Comenzó haciendo lo posible para que Argentina ingresara al TPP (Trans Pacific Partnership), intención que se vio truncada cuando Donald Trump asumió la Presidencia de Estados Unidos y retiró a su país del acuerdo comercial.
Asimismo, viene trabajando incansablemente para firmar un acuerdo de libre comercio entre el Mercosur y la Unión Europea, donde sectores industriales de distintas ramas de Argentina ya han advertido que las condiciones que se están conversando son desventajosas para el país.
Pero donde mejor se observa el cambio de política exterior y la claudicación en la defensa de los intereses nacionales es en la relación con Estados Unidos a lo largo de estos diecinueve meses.
En primer lugar se amplió la cantidad de agentes permanentes de la DEA en el país y se reabrió su oficina en Salta, en una clara intromisión del país norteamericano en la seguridad interna argentina. También se conoció que Patricia Bullrich firmó un convenio para que agentes locales se entrenen en la Academia Internacional para el Cumplimiento de la Ley en El Salvador, controlada por Estados Unidos y sindicada como una verdadera escuela de adoctrinamiento, sucesora de la tristemente célebre Escuela de las Américas.
A lo anterior se suma el beneplácito argentino para que el FMI vuelva a tener oficinas en el Ministerio de Hacienda donde audite, controle y supervise las cuentas nacionales, como si un país soberano debiera someterse al veredicto de ese organismo para instrumentar políticas públicas.
Luego de la reunión del Jefe de Estado con el Vicepresidente de Estados Unidos, se materializó la subordinación comercial. El gobierno argentino festejó como un triunfo que la administración de Trump quitara, luego de varios años de negociaciones, las restricciones a los limones nacionales en un mercado que puede llegar a los U$S50 millones anuales y que se consolidaría recién en 2018. La contrapartida fue que EEUU le puso un arancel al biodiesel argentino que estará entre el 50,29 y el 64,17%, lo que en la práctica resulta una medida netamente prohibitiva. Esta decisión tomada días después del encuentro entre Macri y Pence afecta de lleno a un mercado que genera U$S1.200 millones.
No conforme con lo anterior, Argentina autorizará la entrada de carne de cerdo estadounidense, lo que afecta la producción local por las estructuras de costos disímiles que hay en cada país, y también introduce un riesgo fitosanitario. En junio de 2016 la importación porcina aumentó un 37,5%, y en el mismo mes de este año trepó a un 115% según alertaron de la Asociación Argentina de Productores Porcinos. La llegada de cerdo de Estados Unidos que se sumará a la proveniente de Brasil y Dinamarca incrementará esos índices perjudicando a la producción nacional.
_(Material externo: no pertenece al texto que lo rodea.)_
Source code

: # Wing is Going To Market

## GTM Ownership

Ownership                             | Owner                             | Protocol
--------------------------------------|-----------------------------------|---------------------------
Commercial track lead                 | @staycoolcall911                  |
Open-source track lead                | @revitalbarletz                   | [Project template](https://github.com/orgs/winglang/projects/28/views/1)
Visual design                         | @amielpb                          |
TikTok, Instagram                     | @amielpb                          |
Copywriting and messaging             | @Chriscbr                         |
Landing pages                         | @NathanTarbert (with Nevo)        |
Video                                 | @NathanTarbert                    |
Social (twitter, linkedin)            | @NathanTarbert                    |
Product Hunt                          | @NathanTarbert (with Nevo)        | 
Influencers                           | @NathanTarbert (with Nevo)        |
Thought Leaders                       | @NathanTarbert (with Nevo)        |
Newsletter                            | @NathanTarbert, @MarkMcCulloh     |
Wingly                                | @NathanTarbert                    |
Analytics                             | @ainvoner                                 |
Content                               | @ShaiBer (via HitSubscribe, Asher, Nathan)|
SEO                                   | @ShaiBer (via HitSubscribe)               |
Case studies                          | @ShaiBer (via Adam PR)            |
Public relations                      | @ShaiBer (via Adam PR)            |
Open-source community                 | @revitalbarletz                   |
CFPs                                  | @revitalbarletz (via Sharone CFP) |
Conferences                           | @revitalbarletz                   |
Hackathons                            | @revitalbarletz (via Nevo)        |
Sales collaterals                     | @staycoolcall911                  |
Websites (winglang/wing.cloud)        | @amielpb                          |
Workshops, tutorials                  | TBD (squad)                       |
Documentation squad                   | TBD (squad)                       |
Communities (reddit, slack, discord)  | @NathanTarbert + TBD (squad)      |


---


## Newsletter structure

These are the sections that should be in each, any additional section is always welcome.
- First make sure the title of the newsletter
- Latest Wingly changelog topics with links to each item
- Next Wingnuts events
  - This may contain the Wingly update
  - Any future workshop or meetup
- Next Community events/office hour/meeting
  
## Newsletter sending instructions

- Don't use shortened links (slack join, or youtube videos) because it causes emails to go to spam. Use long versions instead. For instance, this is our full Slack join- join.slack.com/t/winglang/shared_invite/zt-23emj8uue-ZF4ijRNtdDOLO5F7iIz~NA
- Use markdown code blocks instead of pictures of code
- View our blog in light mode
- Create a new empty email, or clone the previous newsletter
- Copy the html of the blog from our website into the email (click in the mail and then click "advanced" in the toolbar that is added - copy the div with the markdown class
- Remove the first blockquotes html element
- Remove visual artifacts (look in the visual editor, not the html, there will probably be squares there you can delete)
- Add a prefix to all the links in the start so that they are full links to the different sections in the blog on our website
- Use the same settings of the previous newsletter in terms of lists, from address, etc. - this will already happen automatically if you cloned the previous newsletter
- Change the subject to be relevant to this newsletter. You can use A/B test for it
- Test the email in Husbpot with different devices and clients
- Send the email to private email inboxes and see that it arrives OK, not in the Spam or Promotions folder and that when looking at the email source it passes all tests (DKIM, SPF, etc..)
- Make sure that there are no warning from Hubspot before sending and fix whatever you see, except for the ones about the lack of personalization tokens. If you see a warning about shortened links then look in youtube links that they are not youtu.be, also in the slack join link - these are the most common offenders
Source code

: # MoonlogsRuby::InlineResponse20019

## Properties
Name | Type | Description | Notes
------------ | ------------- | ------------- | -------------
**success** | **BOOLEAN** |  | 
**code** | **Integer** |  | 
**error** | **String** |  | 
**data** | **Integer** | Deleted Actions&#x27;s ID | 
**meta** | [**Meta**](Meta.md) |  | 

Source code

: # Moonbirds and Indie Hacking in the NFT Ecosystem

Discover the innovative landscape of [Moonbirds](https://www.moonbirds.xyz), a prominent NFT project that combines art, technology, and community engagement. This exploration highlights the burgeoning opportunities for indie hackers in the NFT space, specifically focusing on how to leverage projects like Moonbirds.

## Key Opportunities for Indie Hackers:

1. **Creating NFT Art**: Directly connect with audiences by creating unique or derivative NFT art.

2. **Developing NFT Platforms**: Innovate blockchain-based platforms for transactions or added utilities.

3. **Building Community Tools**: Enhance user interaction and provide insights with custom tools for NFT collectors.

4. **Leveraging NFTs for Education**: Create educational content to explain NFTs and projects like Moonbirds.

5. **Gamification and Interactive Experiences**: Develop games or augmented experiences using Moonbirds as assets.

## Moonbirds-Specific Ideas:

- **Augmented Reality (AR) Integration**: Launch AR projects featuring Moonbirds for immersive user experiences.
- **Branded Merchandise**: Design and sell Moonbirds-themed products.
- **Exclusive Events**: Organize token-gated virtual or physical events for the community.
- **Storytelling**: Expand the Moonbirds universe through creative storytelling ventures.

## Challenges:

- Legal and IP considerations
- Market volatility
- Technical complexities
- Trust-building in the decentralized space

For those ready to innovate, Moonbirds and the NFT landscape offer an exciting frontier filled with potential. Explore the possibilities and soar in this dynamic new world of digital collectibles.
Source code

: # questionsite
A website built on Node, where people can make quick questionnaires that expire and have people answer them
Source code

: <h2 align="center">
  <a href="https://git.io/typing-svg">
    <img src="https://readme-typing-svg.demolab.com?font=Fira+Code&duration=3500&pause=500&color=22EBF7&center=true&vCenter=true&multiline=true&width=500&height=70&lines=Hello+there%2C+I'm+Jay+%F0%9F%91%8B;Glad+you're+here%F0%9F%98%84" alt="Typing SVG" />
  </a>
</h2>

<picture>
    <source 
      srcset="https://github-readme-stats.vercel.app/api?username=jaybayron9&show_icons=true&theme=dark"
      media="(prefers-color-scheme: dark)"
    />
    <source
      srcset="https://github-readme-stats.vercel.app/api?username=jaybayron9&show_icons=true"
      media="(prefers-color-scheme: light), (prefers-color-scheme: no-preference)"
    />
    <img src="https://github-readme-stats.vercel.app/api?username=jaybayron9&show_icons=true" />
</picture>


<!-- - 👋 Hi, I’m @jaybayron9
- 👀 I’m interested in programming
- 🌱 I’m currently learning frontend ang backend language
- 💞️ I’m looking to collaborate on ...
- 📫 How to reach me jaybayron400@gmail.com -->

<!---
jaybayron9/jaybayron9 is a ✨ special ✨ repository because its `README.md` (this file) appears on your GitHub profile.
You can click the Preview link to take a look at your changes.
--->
Es inadmisible que un país productor de alimentos genere las condiciones para inundar el mercado interno de mercadería extranjera.
Argentina no estuvo aislada del mundo antes, ni lo está ahora. Lo que debe discutirse es el modo de relacionarse e integrarse. El Gobierno actual propone un paradigma de sumisión sumamente perjudicial desde lo económico y también desde la defensa de la soberanía, la cual es una obligación constitucional.